Yang mana pada Pasal 2 PP 10/2025 ayat 1 dinyatakan, bahwa dalam melaksanakan pengelolaan BUMN, Presiden melimpahkan sebagian tugas dan kewenangannya kepada badan, dalam hal ini Danantara. Badan ini atau Danantara juga bertanggung jawab langsung kepada Presiden RI. Selain itu, Danantara juga melakukan langkah "revolusioner" terkait frasa harta kekayaan (aset) BUMN yang selama ini menjadi polemik publik. Polemik itu terdapat pada perubahan yang signifikan atas pengelolaan dan pengawasan BUMN kaitannya dengan peran dan fungsi Badan Pemeriksa Keuangan RI (BPK RI) sebagai lembaga tinggi pemeriksa (auditor) negara.

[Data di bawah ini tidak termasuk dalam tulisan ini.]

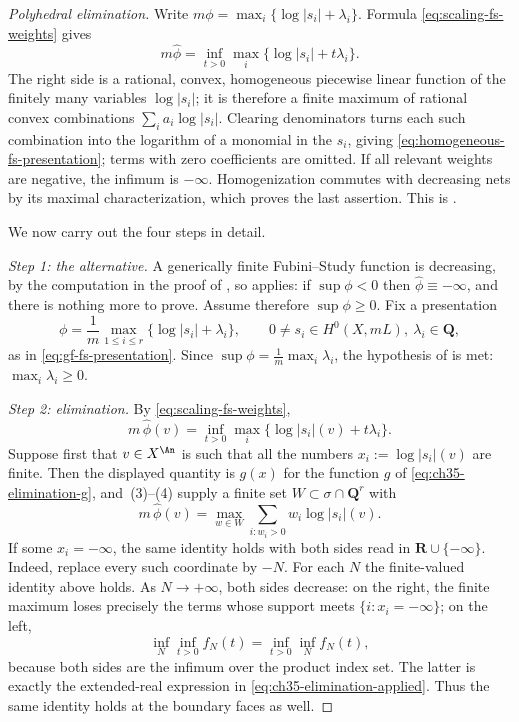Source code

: \begin{proof}[Polyhedral elimination]
Write $m\phi=\max_i\{\log|s_i|+\lambda_i\}$.  Formula
\eqref{eq:scaling-fs-weights} gives
\[
 m\widehat\phi
  =\inf_{t>0}\max_i\{\log|s_i|+t\lambda_i\}.
\]
The right side is a rational, convex, homogeneous piecewise linear function
of the finitely many variables $\log|s_i|$; it is therefore a finite
maximum of rational convex combinations
$\sum_i a_i\log|s_i|$.  Clearing denominators turns each such combination
into the logarithm of a monomial in the $s_i$, giving
\eqref{eq:homogeneous-fs-presentation}; terms with zero coefficients
are omitted. If all relevant weights are
negative, the infimum is $-\infty$.  Homogenization commutes with
decreasing nets by its maximal characterization, which proves the last
assertion.  This is \cite[Theorem~6.15 and Corollary~6.17]{BJ22}.

We now carry out the four steps in detail.

\emph{Step 1: the alternative.}  A generically finite Fubini--Study
function is decreasing, by the computation in the proof of
, so
 applies: if
$\sup\phi<0$ then $\widehat\phi\equiv-\infty$, and there is nothing more
to prove.  Assume therefore $\sup\phi\geq0$.  Fix a presentation
\begin{equation}
\label{eq:ch35-gf-presentation-fixed}
 \phi=\frac1m\max_{1\leq i\leq r}\{\log|s_i|+\lambda_i\},
 \qquad 0\neq s_i\in H^0(X,mL),\ \lambda_i\in\mathbf Q,
\end{equation}
as in \eqref{eq:gf-fs-presentation}.  Since
$\sup\phi=\frac1m\max_i\lambda_i$, the hypothesis of
 is met: $\max_i\lambda_i\geq0$.

\emph{Step 2: elimination.}  By \eqref{eq:scaling-fs-weights},
\[
 m\,\widehat\phi(v)=\inf_{t>0}\max_i\{\log|s_i|(v)+t\lambda_i\}.
\]
Suppose first that $v\in X^{\An}$ is such that all the numbers
$x_i:=\log|s_i|(v)$ are finite.  Then the displayed quantity is
$g(x)$ for the function $g$ of \eqref{eq:ch35-elimination-g}, and
\,(3)--(4) supply a finite set
$W\subset\sigma\cap\mathbf Q^r$ with
\begin{equation}
\label{eq:ch35-elimination-applied}
 m\,\widehat\phi(v)=\max_{w\in W}\sum_{i:w_i>0}w_i\log|s_i|(v).
\end{equation}
If some $x_i=-\infty$, the same identity holds with both sides read in
$\mathbf R\cup\{-\infty\}$.  Indeed, replace every such coordinate by
$-N$.  For each $N$ the finite-valued identity above holds.  As
$N\to+\infty$, both sides decrease: on the right, the finite maximum
loses precisely the terms whose support meets
$\{i:x_i=-\infty\}$; on the left,
\[
 \inf_N\inf_{t>0}f_N(t)=\inf_{t>0}\inf_N f_N(t),
\]
because both sides are the infimum over the product index set.  The latter
is exactly the extended-real expression in
\eqref{eq:ch35-elimination-applied}.  Thus the same identity holds at the
boundary faces as well.


\end{proof}
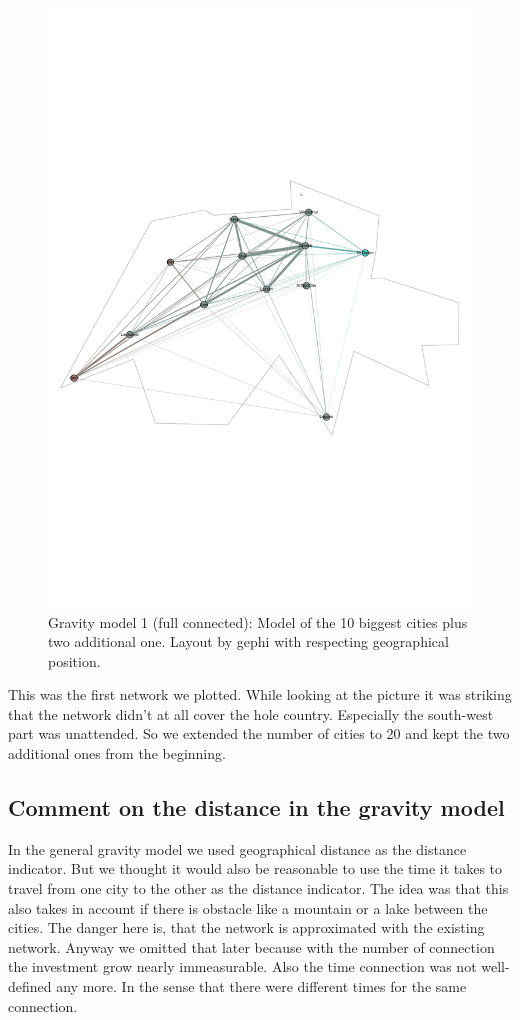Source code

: \documentclass[11pt]{article}
\begin{document}
\begin{figure}
\centering
\includegraphics[scale=0.25]{switzerland_network1}
 \caption{Gravity model 1 (full connected): Model of the 10 biggest cities plus two additional one. Layout by gephi with respecting geographical position.}
\end{figure}

This was the first network we plotted. While looking at the picture it was striking that the network didn't at all cover the hole country. Especially the south-west part was unattended. So we extended the number of cities to 20 and kept the two additional ones from the beginning.


\subsection{Comment on the distance in the gravity model}
In the general gravity model we used geographical distance as the distance indicator. But we thought it would also be reasonable to use the time it takes to travel from one city to the other as the distance indicator. The idea was that this also takes in account if there is obstacle like a mountain or a lake between the cities. The danger here is, that the network is approximated with the existing network. Anyway we omitted that later because with the number of connection the investment grow nearly immeasurable. Also the time connection was not well-defined any more. In the sense that there were different times for the same connection.
\end{document}
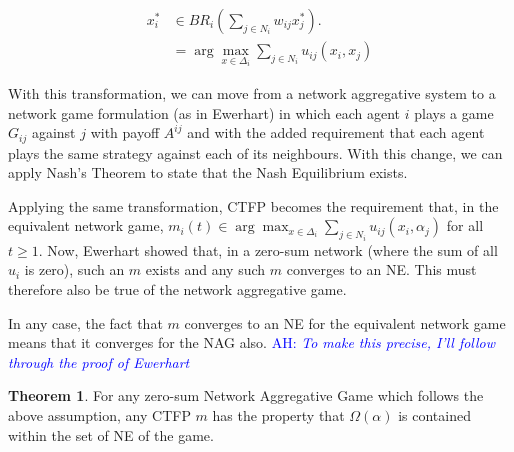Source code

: \documentclass{article}
\theoremstyle{definition}
\newtheorem{theorem}{Theorem}
\newcommand{\ah}[1]{\textcolor{blue}{AH: \textit{#1}}}
\begin{document}
	\begin{align}
			x_i^* & \in BR_i(\sum_{j \in N_i} w_{ij} x_j^*). \\
			& = \arg \max_{x \in \Delta_i} \sum_{j \in N_i} u_{ij}(x_i, x_j) 
	\end{align}
	
	 With this transformation, we can move from a network aggregative system to a network game formulation (as in Ewerhart) in which each agent $i$ plays a game $G_{ij}$ against $j$ with payoff $A^{ij}$ and with the added requirement that each agent plays the same strategy against each of its neighbours. With this change, we can apply Nash's Theorem to state that the Nash Equilibrium exists.
	
	Applying the same transformation, CTFP becomes the requirement that, in the equivalent network game, $m_i(t) \in \arg \max_{x \in \Delta_i} \sum_{j \in N_i} u_{ij}(x_i, \alpha_j)$ for all $t \geq 1$. Now, Ewerhart showed that, in a zero-sum network (where the sum of all $u_i$ is zero), such an $m$ exists and any such $m$ converges to an NE. This must therefore also be true of the network aggregative game.
	
	In any case, the fact that $m$ converges to an NE for the equivalent network game means that it converges for the NAG also. \ah{To make this precise, I'll follow through the proof of Ewerhart}
	
	\begin{theorem}
		For any zero-sum Network Aggregative Game which follows the above assumption, any CTFP $m$ has the property that $\Omega(\alpha)$ is contained within the set of NE of the game.
	\end{theorem}
	
\end{document}
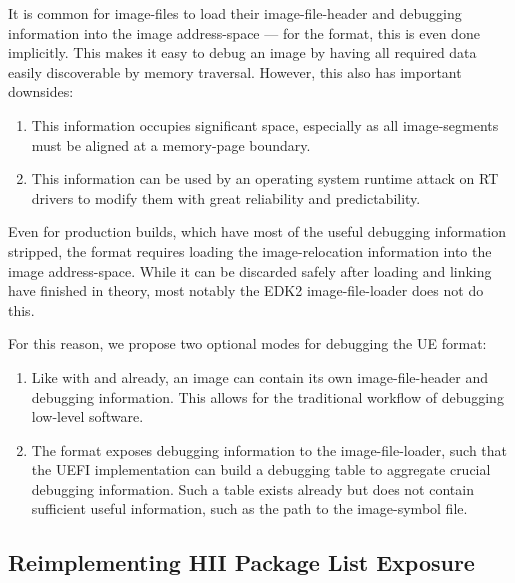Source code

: It is common for \glspl{image-file} to load their \gls{image-file-header} and debugging information into the \gls{image} \gls{address-space} --- for the  format, this is even done implicitly. This makes it easy to debug an \gls{image} by having all required data easily discoverable by memory traversal. However, this also has important downsides:
\begin{enumerate}
  \item This information occupies significant space, especially as all \glspl{image-segment} must be aligned at a \gls{memory-page} boundary.
  \item This information can be used by an operating system runtime attack on \gls{RT} drivers to modify them with great reliability and predictability.
\end{enumerate}

Even for production builds, which have most of the useful debugging information stripped, the  format requires loading the \gls{image-relocation} information into the \gls{image} \gls{address-space}. While it can be discarded safely after loading and linking have finished in theory, most notably the \gls{EDK2}  \gls{image-file-loader} does not do this.

For this reason, we propose two optional modes for debugging the \gls{UE} format:
\begin{enumerate}
  \item Like with  and  already, an \gls{image} can contain its own \gls{image-file-header} and debugging information. This allows for the traditional workflow of debugging low-level software.
  \item The format exposes debugging information to the \gls{image-file-loader}, such that the \gls{UEFI} implementation can build a debugging table to aggregate crucial debugging information. Such a table exists already but does not contain sufficient useful information, such as the path to the \gls{image-symbol} file.
\end{enumerate}

\subsection{Reimplementing HII Package List Exposure}

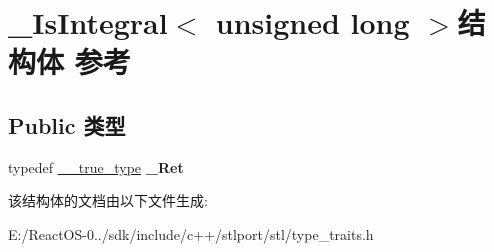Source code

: \hypertarget{struct___is_integral_3_01unsigned_01long_01_4}{}\section{\+\_\+\+Is\+Integral$<$ unsigned long $>$结构体 参考}
\label{struct___is_integral_3_01unsigned_01long_01_4}
\subsection*{Public 类型}
\begin{DoxyCompactItemize}
\item 
\mbox{\label{struct___is_integral_3_01unsigned_01long_01_4_a0fb492e4fed56f840ab2ba3e910f37b8}} 
typedef \hyperlink{struct____true__type}{\+\_\+\+\_\+true\+\_\+type} {\bfseries \+\_\+\+Ret}
\end{DoxyCompactItemize}


该结构体的文档由以下文件生成\+:\begin{DoxyCompactItemize}
\item 
E\+:/\+React\+O\+S-\/0../sdk/include/c++/stlport/stl/type\+\_\+traits.\+h\end{DoxyCompactItemize}

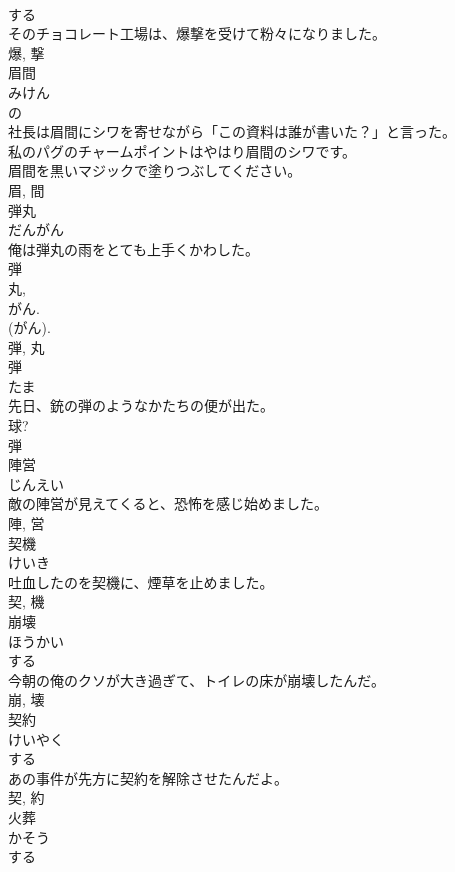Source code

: \documentclass[8pt]{extreport}
\begin{document}
\begin{CJK}{UTF8}{min}
\\	する 
\\	そのチョコレート工場は、爆撃を受けて粉々になりました。	
\\	爆, 撃	
\\	眉間	
\\	みけん	
\\	の 
\\	社長は眉間にシワを寄せながら「この資料は誰が書いた？」と言った。	
\\	私のパグのチャームポイントはやはり眉間のシワです。	
\\	眉間を黒いマジックで塗りつぶしてください。	
\\	眉, 間	
\\	弾丸	
\\	だんがん	
\\	俺は弾丸の雨をとても上手くかわした。	
\\	弾 
\\	丸, 
\\	がん. 
\\	(がん). 
\\	弾, 丸	
\\	弾	
\\	たま	
\\	先日、銃の弾のようなかたちの便が出た。	
\\	球? 
\\	弾	
\\	陣営	
\\	じんえい	
\\	敵の陣営が見えてくると、恐怖を感じ始めました。	
\\	陣, 営	
\\	契機	
\\	けいき	
\\	吐血したのを契機に、煙草を止めました。	
\\	契, 機	
\\	崩壊	
\\	ほうかい	
\\	する 
\\	今朝の俺のクソが大き過ぎて、トイレの床が崩壊したんだ。	
\\	崩, 壊	
\\	契約	
\\	けいやく	
\\	する 
\\	あの事件が先方に契約を解除させたんだよ。	
\\	契, 約	
\\	火葬	
\\	かそう	
\\	する 

\end{CJK}
\end{document}
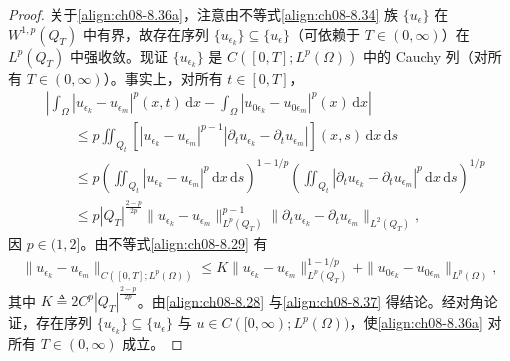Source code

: \documentclass[../../main.tex]{subfiles}%
\begin{document}
\begin{proof}
关于\eqref{align:ch08-8.36a}，注意由不等式\eqref{align:ch08-8.34} 族 $\{u_\epsilon\}$ 在 $W^{1,p}(Q_T)$ 中有界，故存在序列 $\{u_{\epsilon_k}\}\subseteq\{u_\epsilon\}$（可依赖于 $T\in(0,\infty)$）在 $L^p(Q_T)$ 中强收敛。现证 $\{u_{\epsilon_k}\}$ 是 $C([0,T];L^p(\Omega))$ 中的 Cauchy 列（对所有 $T\in(0,\infty)$）。事实上，对所有 $t\in[0,T]$，
\begin{align*}
&\left|\int_\Omega|u_{\epsilon_k}-u_{\epsilon_m}|^p(x,t)\,\mathrm{d}x-\int_\Omega|u_{0\epsilon_k}-u_{0\epsilon_m}|^p(x)\,\mathrm{d}x\right|\\
&\qquad\leqslant p\iint_{Q_t}[|u_{\epsilon_k}-u_{\epsilon_m}|^{p-1}|\partial_t u_{\epsilon_k}-\partial_t u_{\epsilon_m}|](x,s)\,\mathrm{d}x\,\mathrm{d}s\\
&\qquad\leqslant p\left(\iint_{Q_t}|u_{\epsilon_k}-u_{\epsilon_m}|^p\,\mathrm{d}x\,\mathrm{d}s\right)^{1-1/p}
\left(\iint_{Q_t}|\partial_t u_{\epsilon_k}-\partial_t u_{\epsilon_m}|^p\,\mathrm{d}x\,\mathrm{d}s\right)^{1/p}\\
&\qquad\leqslant p|Q_T|^{\frac{2-p}{2p}}
\|u_{\epsilon_k}-u_{\epsilon_m}\|^{p-1}_{L^p(Q_T)}
\|\partial_t u_{\epsilon_k}-\partial_t u_{\epsilon_m}\|_{L^2(Q_T)},
\end{align*}
因 $p\in(1,2]$。由不等式\eqref{align:ch08-8.29} 有
\begin{align}
\|u_{\epsilon_k}-u_{\epsilon_m}\|_{C([0,T];L^p(\Omega))}
\leqslant K\|u_{\epsilon_k}-u_{\epsilon_m}\|^{1-1/p}_{L^p(Q_T)}
+\|u_{0\epsilon_k}-u_{0\epsilon_m}\|_{L^p(\Omega)}, \label{align:ch08-8.37}
\end{align}
其中 $K\triangleq 2C^p|Q_T|^{\frac{2-p}{2p}}$。由\eqref{align:ch08-8.28} 与\eqref{align:ch08-8.37} 得结论。经对角论证，存在序列 $\{u_{\epsilon_k}\}\subseteq\{u_\epsilon\}$ 与 $u\in C([0,\infty);L^p(\Omega))$，使\eqref{align:ch08-8.36a} 对所有 $T\in(0,\infty)$ 成立。


\end{proof}
\end{document}
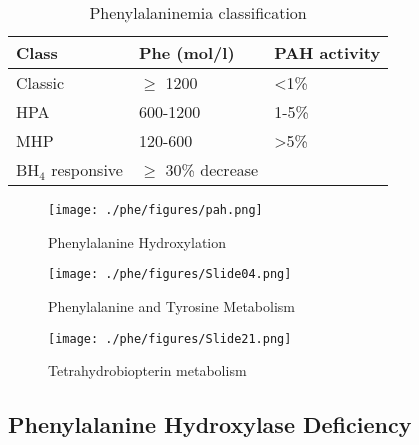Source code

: \documentclass{scrartcl}
\begin{document}
\begin{table}[htbp]
\caption{\label{tab:org138693c}
Phenylalaninemia classification}
\centering
\begin{tabular}{lll}
Class & Phe (\textmu{}mol/l) & PAH activity\\
\hline
Classic & \(\ge\) 1200 & \textless{}1\%\\
HPA & 600-1200 & 1-5\%\\
MHP & 120-600 & \textgreater{}5\%\\
BH\(_{\text{4}}\) responsive & \(\ge\) 30\% decrease & \\
\end{tabular}
\end{table}

\begin{figure}[htbp]
\centering
\texttt{[image: ./phe/figures/pah.png]}
\caption{\label{fig:orged3a1d1}
Phenylalanine Hydroxylation}
\end{figure}

\begin{figure}[htbp]
\centering
\texttt{[image: ./phe/figures/Slide04.png]}
\caption{\label{fig:org0aa6aba}
Phenylalanine and Tyrosine Metabolism}
\end{figure}

\begin{figure}[htbp]
\centering
\texttt{[image: ./phe/figures/Slide21.png]}
\caption{\label{fig:orgae14db3}
Tetrahydrobiopterin metabolism}
\end{figure}


\subsection{Phenylalanine Hydroxylase Deficiency}
\label{sec:org571e0a4}
\end{document}
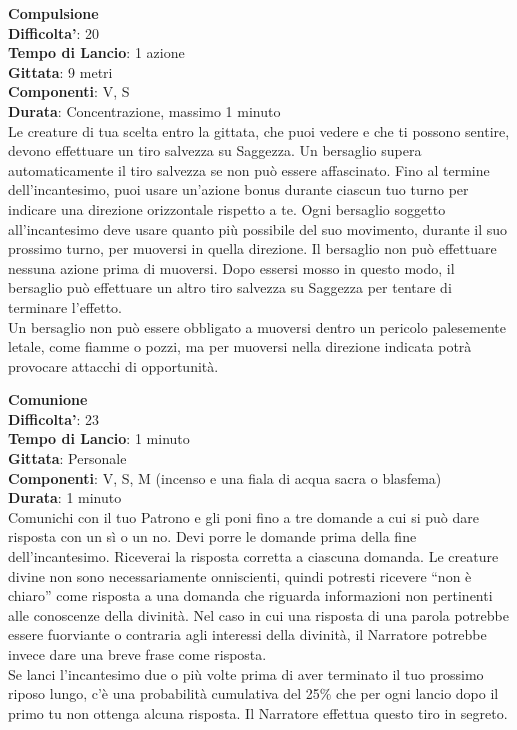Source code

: \begin{multicols}{2}
\medskip\textbf{Compulsione}\\
\textbf{Difficolta'}: 20\\
\textbf{Tempo di Lancio}: 1 azione\\
\textbf{Gittata}: 9 metri\\
\textbf{Componenti}: V, S\\
\textbf{Durata}: Concentrazione, massimo 1 minuto\\
Le creature di tua scelta entro la gittata, che puoi vedere e che ti possono sentire, devono effettuare un tiro salvezza su Saggezza. Un bersaglio supera automaticamente il tiro salvezza se non può essere affascinato. Fino al termine dell’incantesimo, puoi usare un’azione bonus durante ciascun tuo turno per indicare una direzione orizzontale rispetto a te. Ogni bersaglio soggetto all’incantesimo deve usare quanto più possibile del suo movimento, durante il suo prossimo turno, per muoversi in quella direzione. Il bersaglio non può effettuare nessuna azione prima di muoversi. Dopo essersi mosso in questo modo, il bersaglio può effettuare un altro tiro salvezza su Saggezza per tentare di terminare l’effetto.\\
Un bersaglio non può essere obbligato a muoversi dentro un pericolo palesemente letale, come fiamme o pozzi, ma per muoversi nella direzione indicata potrà provocare attacchi di opportunità.

\medskip\textbf{Comunione}\\
\textbf{Difficolta'}: 23\\
\textbf{Tempo di Lancio}: 1 minuto\\
\textbf{Gittata}: Personale\\
\textbf{Componenti}: V, S, M (incenso e una fiala di acqua sacra o blasfema)\\
\textbf{Durata}: 1 minuto\\
Comunichi con il tuo Patrono e gli poni fino a tre domande a cui si può dare risposta con un sì o un no. Devi porre le domande prima della fine dell’incantesimo. Riceverai la risposta corretta a ciascuna domanda. Le creature divine non sono necessariamente onniscienti, quindi potresti ricevere “non è chiaro” come risposta a una domanda che riguarda informazioni non pertinenti alle conoscenze della divinità. Nel caso in cui una risposta di una parola potrebbe essere fuorviante o contraria agli interessi della divinità, il Narratore potrebbe invece dare una breve frase come risposta.\\
Se lanci l’incantesimo due o più volte prima di aver terminato il tuo prossimo riposo lungo, c’è una probabilità cumulativa del 25\% che per ogni lancio dopo il primo tu non ottenga alcuna risposta. Il Narratore effettua questo tiro in segreto.


\end{multicols}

Perubahan drastis dalam UU 1/2025 yaitu terdapat pada definisi kekayaan BUMN pada ketentuan awal merupakan kekayaan negara yang dipisahkan menjadi hanya kekayaan BUMN saja. Implikasi dari dihapusnya frasa ini tentu saja menimbulkan konflik konstitusi atas pengelolaan keuangan negara serta menimbulkan ketidakpastian hukum manakala UU 17/2003 masih berlaku. Ketentuan ini diperkuat oleh Putusan MK No 48 dan 62/PUU-XI/2013 tertanggal 18 September 2014 yang mengukuhkan status kekayaan negara yang bersumber dari keuangan negara dan dipisahkan dari APBN untuk disertakan menjadi penyertaan modal di BUMN merupakan kekayaan negara. Dengan berlakunya UU 1/2025 tersebut, maka status kekayaan negara telah berpindah menjadi kekayaan BUMN.
Konsekuensinya, pemeriksaan keuangan negara dalam status kekayaan BUMN penuh tidak lagi menjadi objek pemeriksaan auditor negara atau BPK RI. Maka publik patut bertanya, lalu bagaimana halnya posisi kasus korupsi yang menimpa para pejabat BUMN Pertamina dalam hal ini sub holdingnya PT. Pertamina Patra Niaga (PPN)? Sebab, Kejaksaan Agung RI (Kejagung RI) telah menetapkan 7 (tujuh) tersangka dalam kasus dugaan korupsi tata kelola minyak mentah dan produk kilang pada PT Pertamina Subholding dan Kontraktor Kontrak Kerja Sama (KKKS) tahun 2018–2023. Jumlah kerugian negara berdasarkan perhitungan Kejagung RI mencapai Rp193,7 triliun per tahun atau totalnya Rp968,5 triliun selama 5 (lima) tahun.
Lalu, apakah status tersangka dan penahanan Riva Siahaan (RS) beserta pejabat lainnya mengacu pada UU 19/2003 atau UU 1/2025 beserta PP 10/2025 dengan implikasi hukum masing-masing yang berbeda. Jika status tersangka dan penahanannya berdasar UU 19/2003, maka tentu Kejagung RI harus merujuk pada hasil pemeriksaan BPK RI sebagai auditor negara. Apakah temuan BPK RI pada kasus impor BBM itu terdapat indikasi korupsi atau kerugian negara?
Sedangkan, jika menggunakan UU 1/2025 yang diterapkan pada kasus korupsi Pertamina itu tentu saja kerugian BUMN bukan lagi menjadi kerugian negara akibat telah dihapusnya frasa kekayaan negara yang dipisahkan. Atas dasar hukum apakah Kejagung RI melalui Jaksa Agung Muda Tindak Pidana Khusus (Jampidsus) Febrie Adriansyah menetapkan status tersangka dan penahanan?